Journal Club Papers
Associations Between Maternal Antenatal Corticosteroid Treatment and Psychological Developmental and Neurosensory Disorders in Children. Räikkönen et al. JAMA Network Open, August 2022.
The long-term outcomes for children exposed to steroids antenatally remain uncertain. The findings of past studies are conflicting, but a number point towards adverse effects on developmental outcomes.
This study comes from the same team that brought us the 2020 JAMA paper that found a higher risk of any mental or behavioural disorder among steroid-exposed children born at term, and among treatment-discordant sibling pairs, compared with non-exposed children (JCOTR Edition 6; (doi:10.1001/jama.2020.3937).
This new study aimed to examine whether antenatal corticosteroid treatment is associated with psychological developmental and neurosensory disorders in children born either term, or preterm. It was a population-based study that used retrospective, linked registry data from Finland.

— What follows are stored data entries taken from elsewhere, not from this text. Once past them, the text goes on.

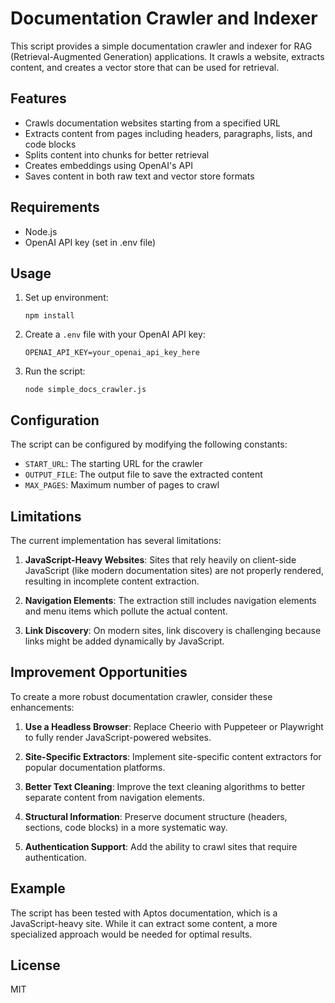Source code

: # Documentation Crawler and Indexer

This script provides a simple documentation crawler and indexer for RAG (Retrieval-Augmented Generation) applications. It crawls a website, extracts content, and creates a vector store that can be used for retrieval.

## Features

- Crawls documentation websites starting from a specified URL
- Extracts content from pages including headers, paragraphs, lists, and code blocks
- Splits content into chunks for better retrieval
- Creates embeddings using OpenAI's API
- Saves content in both raw text and vector store formats

## Requirements

- Node.js
- OpenAI API key (set in .env file)

## Usage

1. Set up environment:
   ```
   npm install
   ```

2. Create a `.env` file with your OpenAI API key:
   ```
   OPENAI_API_KEY=your_openai_api_key_here
   ```

3. Run the script:
   ```
   node simple_docs_crawler.js
   ```

## Configuration

The script can be configured by modifying the following constants:

- `START_URL`: The starting URL for the crawler
- `OUTPUT_FILE`: The output file to save the extracted content
- `MAX_PAGES`: Maximum number of pages to crawl

## Limitations

The current implementation has several limitations:

1. **JavaScript-Heavy Websites**: Sites that rely heavily on client-side JavaScript (like modern documentation sites) are not properly rendered, resulting in incomplete content extraction.

2. **Navigation Elements**: The extraction still includes navigation elements and menu items which pollute the actual content.

3. **Link Discovery**: On modern sites, link discovery is challenging because links might be added dynamically by JavaScript.

## Improvement Opportunities

To create a more robust documentation crawler, consider these enhancements:

1. **Use a Headless Browser**: Replace Cheerio with Puppeteer or Playwright to fully render JavaScript-powered websites.

2. **Site-Specific Extractors**: Implement site-specific content extractors for popular documentation platforms.

3. **Better Text Cleaning**: Improve the text cleaning algorithms to better separate content from navigation elements.

4. **Structural Information**: Preserve document structure (headers, sections, code blocks) in a more systematic way.

5. **Authentication Support**: Add the ability to crawl sites that require authentication.

## Example

The script has been tested with Aptos documentation, which is a JavaScript-heavy site. While it can extract some content, a more specialized approach would be needed for optimal results.

## License

MIT 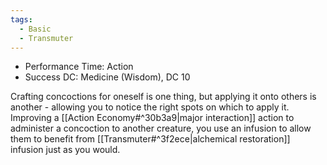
 ```yaml
---
tags:
  - Basic
  - Transmuter
---
```

- Performance Time: Action
- Success DC: Medicine (Wisdom), DC 10
 
Crafting concoctions for oneself is one thing, but applying it onto others is another - allowing you to notice the right spots on which to apply it. Improving a [[Action Economy#^30b3a9|major interaction]] action to administer a concoction to another creature, you use an infusion to allow them to benefit from [[Transmuter#^3f2ece|alchemical restoration]] infusion just as you would.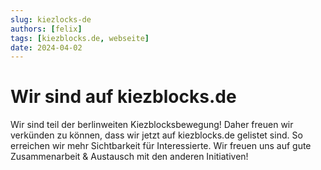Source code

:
 ```yaml
---
slug: kiezlocks-de
authors: [felix]
tags: [kiezblocks.de, webseite]
date: 2024-04-02
---
```


# Wir sind auf kiezblocks.de

Wir sind teil der berlinweiten Kiezblocksbewegung! Daher freuen wir verkünden zu können, dass wir jetzt auf kiezblocks.de gelistet sind. So erreichen wir mehr Sichtbarkeit für Interessierte. Wir freuen uns auf gute Zusammenarbeit & Austausch mit den anderen Initiativen!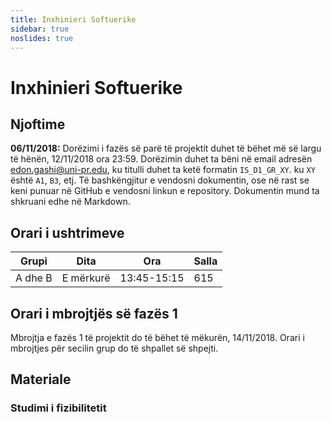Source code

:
 ```yaml
---
title: Inxhinieri Softuerike
sidebar: true
noslides: true
---
```


# Inxhinieri Softuerike

## Njoftime

**06/11/2018:** Dorëzimi i fazës së parë të projektit duhet të bëhet më së largu të hënën, 12/11/2018 ora 23:59. Dorëzimin duhet ta bëni në email adresën edon.gashi@uni-pr.edu, ku titulli duhet ta ketë formatin `IS_D1_GR_XY`. ku `XY` është `A1`, `B3`, etj. Të bashkëngjitur e vendosni dokumentin, ose në rast se keni punuar në GitHub e vendosni linkun e repository. Dokumentin mund ta shkruani edhe në Markdown.

## Orari i ushtrimeve

Grupi|Dita|Ora|Salla
-|-|-|-
A dhe B|E mërkurë|13:45-15:15|615

## Orari i mbrojtjës së fazës 1

Mbrojtja e fazës 1 të projektit do të bëhet të mëkurën, 14/11/2018. Orari i mbrojtjes për secilin grup do të shpallet së shpejti.

## Materiale

### Studimi i fizibilitetit

<!-- - [Shablloni FIEK Feasibility Study](/lendet/inxhinieri-softuerike/materiale/FIEK_Feasibility_Study.doc)
- [Shembull - POS Feasibility Study](/lendet/inxhinieri-softuerike/materiale/POS_Feasibility_Study.doc) -->

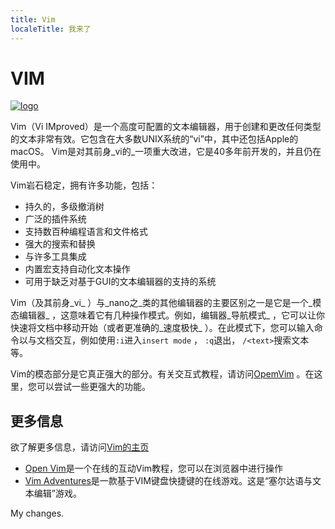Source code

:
 ```yaml
---
title: Vim
localeTitle: 我来了
---
```

# VIM

[![logo](https://upload.wikimedia.org/wikipedia/commons/thumb/9/9f/Vimlogo.svg/75px-Vimlogo.svg.png "Vim标志")](https://vim.sourceforge.io)

Vim（Vi IMproved）是一个高度可配置的文本编辑器，用于创建和更改任何类型的文本非常有效。它包含在大多数UNIX系统的“vi”中，其中还包括Apple的macOS。 Vim是对其前身_vi的_一项重大改进，它是40多年前开发的，并且仍在使用中。

Vim岩石稳定，拥有许多功能，包括：

*   持久的，多级撤消树
*   广泛的插件系统
*   支持数百种编程语言和文件格式
*   强大的搜索和替换
*   与许多工具集成
*   内置宏支持自动化文本操作
*   可用于缺乏对基于GUI的文本编辑器的支持的系统

Vim（及其前身_vi_ ）与_nano之_类的其他编辑器的主要区别之一是它是一个_模态编辑器_ ，这意味着它有几种操作模式。例如，编辑器_导航模式_ ，它可以让你快速将文档中移动开始（或者更准确的_速度极快_ ）。在此模式下，您可以输入命令以与文档交互，例如使用`:i`进入`insert mode` ， `:q`退出， `/<text>`搜索文本等。

Vim的模态部分是它真正强大的部分。有关交互式教程，请访问[OpemVim](http://www.openvim.com/) 。在这里，您可以尝试一些更强大的功能。

## 更多信息

欲了解更多信息，请访问[Vim的主页](https://vim.sourceforge.io)

*   [Open Vim](http://www.openvim.com/)是一个在线的互动Vim教程，您可以在浏览器中进行操作
*   [Vim Adventures](https://vim-adventures.com)是一款基于VIM键盘快捷键的在线游戏。这是“塞尔达语与文本编辑”游戏。

My changes.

670 097 singleton children were included (median follow-up 5.8 years, IQR 3.1-8.7 years)
2.2% (n=14,868) were exposed to steroids during pregnancy. Of these, 45.3% (6730) were born at term, and 54.7% (8138) were born preterm. Data were not available on timing, or number of treatments.
1) Total cohort: compared to those not exposed, steroid exposure during pregnancy was significantly associated with:
- developmental disorders of speech and language (adjusted hazard ratios (aHR), 1.38 [95% CI, 1.27-1.50]; P < .001), scholastic skills (aHR, 1.32 [95% CI, 1.13-1.54]; P = .004), and motor function (aHR, 1.32 [95% CI, 1.18-1.49]; P < .001)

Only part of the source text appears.